@diffrentcolours @guyjantic @mcc Choosing AV as an alternative to FPTP was a deliberate move to see it fail.
I think the problem is appealing to the ‘one person one vote’ crowd. Approval voting makes sense in these terms (everyone says yes or no to each candidate), as does ranked voting (everyone lists their preferences in order), as does PR (if 10% of people want a party, that’s the proportion of seats they get) - all fair in layman’s terms.
But AV is weird, unintuitive, hard to explain.
@teamonkey @guyjantic @mcc Nah, AV is simple. You just list candidates in order of preference. Just like going out for a meal - "I'd like the lasagne" "Sorry, we're out of that" "Oh OK, I'll have the salad".
It was a pragmatic compromise in theory, because if was in Labour's manifesto. But they preferred to give the Lib Dems a bloody nose than eliminate the tactical voting they so often rely on.

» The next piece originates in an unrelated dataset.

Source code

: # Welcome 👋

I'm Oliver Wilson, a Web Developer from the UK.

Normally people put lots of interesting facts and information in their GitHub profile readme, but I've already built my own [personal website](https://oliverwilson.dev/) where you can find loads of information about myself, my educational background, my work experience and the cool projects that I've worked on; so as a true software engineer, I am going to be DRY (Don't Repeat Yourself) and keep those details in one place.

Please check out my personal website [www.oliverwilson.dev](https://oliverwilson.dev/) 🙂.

@diffrentcolours @guyjantic @mcc Sure, but even back then there was a ton of misinformation. 2/3rds voted against AV over FPTP, so it’s not that easy.
You have to put your explanation up against “why is it fair that you get another vote if your first one loses” and I don’t think that’s easy to explain, but it’s very easy to campaign off.
https://www.bbc.co.uk/news/av/uk-politics-12934509
That plus the “FPTP protects us from extremists” angle which I still hear today despite everything suggesting the opposite is true.